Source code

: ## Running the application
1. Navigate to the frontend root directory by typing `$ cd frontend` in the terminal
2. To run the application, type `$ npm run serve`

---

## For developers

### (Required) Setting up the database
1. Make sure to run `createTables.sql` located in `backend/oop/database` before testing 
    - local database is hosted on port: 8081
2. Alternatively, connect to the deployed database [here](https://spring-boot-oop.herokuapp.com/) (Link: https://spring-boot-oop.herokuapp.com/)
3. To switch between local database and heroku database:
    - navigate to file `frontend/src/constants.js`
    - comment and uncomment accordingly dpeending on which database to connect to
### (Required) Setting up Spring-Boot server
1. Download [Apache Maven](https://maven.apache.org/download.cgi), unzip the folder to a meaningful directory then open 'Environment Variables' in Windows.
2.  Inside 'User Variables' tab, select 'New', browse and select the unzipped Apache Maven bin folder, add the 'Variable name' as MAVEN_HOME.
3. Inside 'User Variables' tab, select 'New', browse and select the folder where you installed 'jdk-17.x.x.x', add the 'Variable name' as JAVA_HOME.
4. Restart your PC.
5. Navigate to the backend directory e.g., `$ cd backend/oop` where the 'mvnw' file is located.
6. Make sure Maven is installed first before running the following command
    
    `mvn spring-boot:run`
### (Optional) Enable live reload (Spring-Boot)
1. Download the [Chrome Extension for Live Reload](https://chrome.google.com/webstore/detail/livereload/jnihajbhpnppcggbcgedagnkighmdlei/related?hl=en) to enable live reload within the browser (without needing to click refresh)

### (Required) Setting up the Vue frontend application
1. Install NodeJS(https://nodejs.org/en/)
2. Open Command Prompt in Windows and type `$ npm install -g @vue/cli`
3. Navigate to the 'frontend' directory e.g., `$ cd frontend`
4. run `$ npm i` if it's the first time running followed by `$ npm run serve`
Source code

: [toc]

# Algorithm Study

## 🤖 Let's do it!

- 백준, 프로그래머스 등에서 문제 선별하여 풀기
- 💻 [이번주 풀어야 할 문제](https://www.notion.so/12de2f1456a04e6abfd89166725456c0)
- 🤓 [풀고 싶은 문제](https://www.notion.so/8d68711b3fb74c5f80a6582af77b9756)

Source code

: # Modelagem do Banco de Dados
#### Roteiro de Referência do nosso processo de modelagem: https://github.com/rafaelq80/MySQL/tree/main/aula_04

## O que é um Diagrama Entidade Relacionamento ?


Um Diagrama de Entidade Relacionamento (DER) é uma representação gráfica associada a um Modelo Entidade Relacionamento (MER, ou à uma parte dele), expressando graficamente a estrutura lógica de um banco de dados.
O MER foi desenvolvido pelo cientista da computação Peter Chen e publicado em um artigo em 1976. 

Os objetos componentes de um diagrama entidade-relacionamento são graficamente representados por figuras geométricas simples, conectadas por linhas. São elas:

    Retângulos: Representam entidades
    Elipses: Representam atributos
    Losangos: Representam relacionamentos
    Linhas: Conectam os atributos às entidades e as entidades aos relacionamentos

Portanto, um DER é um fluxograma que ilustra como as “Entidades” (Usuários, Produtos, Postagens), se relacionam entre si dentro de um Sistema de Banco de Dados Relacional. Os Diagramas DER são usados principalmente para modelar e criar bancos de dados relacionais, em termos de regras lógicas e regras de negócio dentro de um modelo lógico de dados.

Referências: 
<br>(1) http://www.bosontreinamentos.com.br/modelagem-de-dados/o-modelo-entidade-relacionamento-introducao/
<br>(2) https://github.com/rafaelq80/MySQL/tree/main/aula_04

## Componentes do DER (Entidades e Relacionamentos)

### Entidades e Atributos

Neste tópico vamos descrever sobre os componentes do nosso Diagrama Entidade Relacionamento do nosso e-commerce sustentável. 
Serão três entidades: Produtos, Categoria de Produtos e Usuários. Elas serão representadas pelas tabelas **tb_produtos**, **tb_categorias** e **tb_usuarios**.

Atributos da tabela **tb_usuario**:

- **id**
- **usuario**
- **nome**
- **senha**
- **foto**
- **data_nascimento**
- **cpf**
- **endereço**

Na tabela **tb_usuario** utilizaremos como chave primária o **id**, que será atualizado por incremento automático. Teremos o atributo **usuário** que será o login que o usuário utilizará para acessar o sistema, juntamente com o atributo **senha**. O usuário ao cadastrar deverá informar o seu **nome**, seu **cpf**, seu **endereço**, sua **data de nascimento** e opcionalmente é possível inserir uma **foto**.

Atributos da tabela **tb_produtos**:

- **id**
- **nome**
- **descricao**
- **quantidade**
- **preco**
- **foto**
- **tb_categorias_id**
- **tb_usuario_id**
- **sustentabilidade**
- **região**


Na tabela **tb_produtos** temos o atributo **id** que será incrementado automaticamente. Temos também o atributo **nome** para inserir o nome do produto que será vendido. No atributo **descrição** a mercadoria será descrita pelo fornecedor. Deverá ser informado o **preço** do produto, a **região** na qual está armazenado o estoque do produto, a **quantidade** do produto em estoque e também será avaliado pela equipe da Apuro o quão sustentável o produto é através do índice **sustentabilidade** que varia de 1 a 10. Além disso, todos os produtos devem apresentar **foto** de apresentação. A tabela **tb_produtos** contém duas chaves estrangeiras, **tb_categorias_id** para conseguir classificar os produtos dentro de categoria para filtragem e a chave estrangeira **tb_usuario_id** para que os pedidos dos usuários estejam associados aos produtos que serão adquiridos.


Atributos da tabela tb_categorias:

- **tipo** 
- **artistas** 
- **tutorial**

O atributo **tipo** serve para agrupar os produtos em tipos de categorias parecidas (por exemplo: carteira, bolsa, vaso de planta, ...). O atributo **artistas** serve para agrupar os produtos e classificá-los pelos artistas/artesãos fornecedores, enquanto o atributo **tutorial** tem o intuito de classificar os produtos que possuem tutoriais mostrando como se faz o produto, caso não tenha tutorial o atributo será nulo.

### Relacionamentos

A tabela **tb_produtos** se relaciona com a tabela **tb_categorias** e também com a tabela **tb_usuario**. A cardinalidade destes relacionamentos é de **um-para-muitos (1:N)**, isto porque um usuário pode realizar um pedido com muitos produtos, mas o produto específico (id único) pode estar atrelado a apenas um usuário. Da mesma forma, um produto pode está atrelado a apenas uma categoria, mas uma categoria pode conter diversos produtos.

▶ _Instructions for the task_
Write the data out once more. Keep every word the same.

▶ _Answer area_
Source code

: ## Running the application
1. Navigate to the frontend root directory by typing `$ cd frontend` in the terminal
2. To run the application, type `$ npm run serve`

---

## For developers

### (Required) Setting up the database
1. Make sure to run `createTables.sql` located in `backend/oop/database` before testing 
    - local database is hosted on port: 8081
2. Alternatively, connect to the deployed database [here](https://spring-boot-oop.herokuapp.com/) (Link: https://spring-boot-oop.herokuapp.com/)
3. To switch between local database and heroku database:
    - navigate to file `frontend/src/constants.js`
    - comment and uncomment accordingly dpeending on which database to connect to
### (Required) Setting up Spring-Boot server
1. Download [Apache Maven](https://maven.apache.org/download.cgi), unzip the folder to a meaningful directory then open 'Environment Variables' in Windows.
2.  Inside 'User Variables' tab, select 'New', browse and select the unzipped Apache Maven bin folder, add the 'Variable name' as MAVEN_HOME.
3. Inside 'User Variables' tab, select 'New', browse and select the folder where you installed 'jdk-17.x.x.x', add the 'Variable name' as JAVA_HOME.
4. Restart your PC.
5. Navigate to the backend directory e.g., `$ cd backend/oop` where the 'mvnw' file is located.
6. Make sure Maven is installed first before running the following command
    
    `mvn spring-boot:run`
### (Optional) Enable live reload (Spring-Boot)
1. Download the [Chrome Extension for Live Reload](https://chrome.google.com/webstore/detail/livereload/jnihajbhpnppcggbcgedagnkighmdlei/related?hl=en) to enable live reload within the browser (without needing to click refresh)

### (Required) Setting up the Vue frontend application
1. Install NodeJS(https://nodejs.org/en/)
2. Open Command Prompt in Windows and type `$ npm install -g @vue/cli`
3. Navigate to the 'frontend' directory e.g., `$ cd frontend`
4. run `$ npm i` if it's the first time running followed by `$ npm run serve`
Source code

: [toc]

# Algorithm Study

## 🤖 Let's do it!

- 백준, 프로그래머스 등에서 문제 선별하여 풀기
- 💻 [이번주 풀어야 할 문제](https://www.notion.so/12de2f1456a04e6abfd89166725456c0)
- 🤓 [풀고 싶은 문제](https://www.notion.so/8d68711b3fb74c5f80a6582af77b9756)

Source code

: # Modelagem do Banco de Dados
#### Roteiro de Referência do nosso processo de modelagem: https://github.com/rafaelq80/MySQL/tree/main/aula_04

## O que é um Diagrama Entidade Relacionamento ?


Um Diagrama de Entidade Relacionamento (DER) é uma representação gráfica associada a um Modelo Entidade Relacionamento (MER, ou à uma parte dele), expressando graficamente a estrutura lógica de um banco de dados.
O MER foi desenvolvido pelo cientista da computação Peter Chen e publicado em um artigo em 1976. 

Os objetos componentes de um diagrama entidade-relacionamento são graficamente representados por figuras geométricas simples, conectadas por linhas. São elas:

    Retângulos: Representam entidades
    Elipses: Representam atributos
    Losangos: Representam relacionamentos
    Linhas: Conectam os atributos às entidades e as entidades aos relacionamentos

Portanto, um DER é um fluxograma que ilustra como as “Entidades” (Usuários, Produtos, Postagens), se relacionam entre si dentro de um Sistema de Banco de Dados Relacional. Os Diagramas DER são usados principalmente para modelar e criar bancos de dados relacionais, em termos de regras lógicas e regras de negócio dentro de um modelo lógico de dados.

Referências: 
<br>(1) http://www.bosontreinamentos.com.br/modelagem-de-dados/o-modelo-entidade-relacionamento-introducao/
<br>(2) https://github.com/rafaelq80/MySQL/tree/main/aula_04

## Componentes do DER (Entidades e Relacionamentos)

### Entidades e Atributos

Neste tópico vamos descrever sobre os componentes do nosso Diagrama Entidade Relacionamento do nosso e-commerce sustentável. 
Serão três entidades: Produtos, Categoria de Produtos e Usuários. Elas serão representadas pelas tabelas **tb_produtos**, **tb_categorias** e **tb_usuarios**.

Atributos da tabela **tb_usuario**:

- **id**
- **usuario**
- **nome**
- **senha**
- **foto**
- **data_nascimento**
- **cpf**
- **endereço**

Na tabela **tb_usuario** utilizaremos como chave primária o **id**, que será atualizado por incremento automático. Teremos o atributo **usuário** que será o login que o usuário utilizará para acessar o sistema, juntamente com o atributo **senha**. O usuário ao cadastrar deverá informar o seu **nome**, seu **cpf**, seu **endereço**, sua **data de nascimento** e opcionalmente é possível inserir uma **foto**.

Atributos da tabela **tb_produtos**:

- **id**
- **nome**
- **descricao**
- **quantidade**
- **preco**
- **foto**
- **tb_categorias_id**
- **tb_usuario_id**
- **sustentabilidade**
- **região**


Na tabela **tb_produtos** temos o atributo **id** que será incrementado automaticamente. Temos também o atributo **nome** para inserir o nome do produto que será vendido. No atributo **descrição** a mercadoria será descrita pelo fornecedor. Deverá ser informado o **preço** do produto, a **região** na qual está armazenado o estoque do produto, a **quantidade** do produto em estoque e também será avaliado pela equipe da Apuro o quão sustentável o produto é através do índice **sustentabilidade** que varia de 1 a 10. Além disso, todos os produtos devem apresentar **foto** de apresentação. A tabela **tb_produtos** contém duas chaves estrangeiras, **tb_categorias_id** para conseguir classificar os produtos dentro de categoria para filtragem e a chave estrangeira **tb_usuario_id** para que os pedidos dos usuários estejam associados aos produtos que serão adquiridos.


Atributos da tabela tb_categorias:

- **tipo** 
- **artistas** 
- **tutorial**

O atributo **tipo** serve para agrupar os produtos em tipos de categorias parecidas (por exemplo: carteira, bolsa, vaso de planta, ...). O atributo **artistas** serve para agrupar os produtos e classificá-los pelos artistas/artesãos fornecedores, enquanto o atributo **tutorial** tem o intuito de classificar os produtos que possuem tutoriais mostrando como se faz o produto, caso não tenha tutorial o atributo será nulo.

### Relacionamentos

A tabela **tb_produtos** se relaciona com a tabela **tb_categorias** e também com a tabela **tb_usuario**. A cardinalidade destes relacionamentos é de **um-para-muitos (1:N)**, isto porque um usuário pode realizar um pedido com muitos produtos, mas o produto específico (id único) pode estar atrelado a apenas um usuário. Da mesma forma, um produto pode está atrelado a apenas uma categoria, mas uma categoria pode conter diversos produtos.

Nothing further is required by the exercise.